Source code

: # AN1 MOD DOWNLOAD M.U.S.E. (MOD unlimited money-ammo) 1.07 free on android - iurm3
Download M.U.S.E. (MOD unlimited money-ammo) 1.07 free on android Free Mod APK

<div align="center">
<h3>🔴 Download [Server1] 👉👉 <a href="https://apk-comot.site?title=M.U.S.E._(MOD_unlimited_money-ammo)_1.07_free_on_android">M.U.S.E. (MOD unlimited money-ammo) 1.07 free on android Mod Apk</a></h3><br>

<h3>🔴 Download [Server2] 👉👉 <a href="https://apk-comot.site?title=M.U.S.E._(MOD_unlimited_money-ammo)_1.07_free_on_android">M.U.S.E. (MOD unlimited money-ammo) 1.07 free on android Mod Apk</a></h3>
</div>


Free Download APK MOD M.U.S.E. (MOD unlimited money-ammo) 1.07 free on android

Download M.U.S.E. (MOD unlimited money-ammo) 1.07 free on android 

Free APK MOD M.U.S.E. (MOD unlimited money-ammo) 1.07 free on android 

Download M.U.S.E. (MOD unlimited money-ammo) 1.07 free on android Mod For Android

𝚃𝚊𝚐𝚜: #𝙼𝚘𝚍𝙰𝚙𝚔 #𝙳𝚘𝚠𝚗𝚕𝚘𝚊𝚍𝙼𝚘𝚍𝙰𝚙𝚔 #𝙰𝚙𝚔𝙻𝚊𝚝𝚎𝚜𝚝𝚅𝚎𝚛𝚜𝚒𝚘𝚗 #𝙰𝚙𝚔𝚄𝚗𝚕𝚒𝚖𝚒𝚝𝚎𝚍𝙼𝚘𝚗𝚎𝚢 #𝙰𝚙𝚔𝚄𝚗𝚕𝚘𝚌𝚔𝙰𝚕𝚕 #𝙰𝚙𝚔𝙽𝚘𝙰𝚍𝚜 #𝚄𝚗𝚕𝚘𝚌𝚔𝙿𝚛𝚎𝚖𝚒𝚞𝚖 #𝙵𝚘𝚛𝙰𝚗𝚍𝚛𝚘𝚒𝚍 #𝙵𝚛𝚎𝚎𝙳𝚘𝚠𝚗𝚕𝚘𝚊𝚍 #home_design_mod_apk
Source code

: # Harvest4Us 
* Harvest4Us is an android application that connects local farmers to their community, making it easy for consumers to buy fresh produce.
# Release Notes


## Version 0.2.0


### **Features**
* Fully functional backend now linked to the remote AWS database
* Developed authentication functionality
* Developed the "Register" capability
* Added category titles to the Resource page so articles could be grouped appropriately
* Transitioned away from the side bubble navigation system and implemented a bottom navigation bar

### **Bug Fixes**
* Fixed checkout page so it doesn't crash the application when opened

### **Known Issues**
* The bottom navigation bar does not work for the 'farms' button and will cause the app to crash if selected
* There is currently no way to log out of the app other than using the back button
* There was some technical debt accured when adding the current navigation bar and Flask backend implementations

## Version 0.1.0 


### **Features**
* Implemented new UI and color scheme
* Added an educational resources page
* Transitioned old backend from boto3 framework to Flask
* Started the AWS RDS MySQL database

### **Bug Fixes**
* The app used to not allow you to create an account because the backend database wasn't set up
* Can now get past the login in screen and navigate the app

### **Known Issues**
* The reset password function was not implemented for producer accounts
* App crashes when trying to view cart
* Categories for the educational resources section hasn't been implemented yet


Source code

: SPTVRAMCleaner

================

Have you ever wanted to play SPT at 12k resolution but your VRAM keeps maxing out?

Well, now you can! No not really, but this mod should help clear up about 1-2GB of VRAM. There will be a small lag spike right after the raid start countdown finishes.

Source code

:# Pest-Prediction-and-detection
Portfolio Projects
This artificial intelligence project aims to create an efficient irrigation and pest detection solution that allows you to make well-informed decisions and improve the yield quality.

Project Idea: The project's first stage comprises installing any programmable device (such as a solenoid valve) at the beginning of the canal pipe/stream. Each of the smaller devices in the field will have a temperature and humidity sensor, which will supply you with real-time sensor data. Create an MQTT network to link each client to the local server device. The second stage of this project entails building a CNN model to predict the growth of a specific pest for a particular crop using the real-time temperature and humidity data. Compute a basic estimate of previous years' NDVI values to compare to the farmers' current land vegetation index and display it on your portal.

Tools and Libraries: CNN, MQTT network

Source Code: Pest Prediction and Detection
= = = = = = =
- **PROBLEM TO SOLVE**: Transcribe the records above exactly, beginning at the line that contains "been implemented yet" and ending with the line that contains "Have you ever", both included, and nothing else.

- **ANSWER SPACE**:
* Categories for the educational resources section hasn't been implemented yet


Source code

: SPTVRAMCleaner

================

Have you ever wanted to play SPT at 12k resolution but your VRAM keeps maxing out?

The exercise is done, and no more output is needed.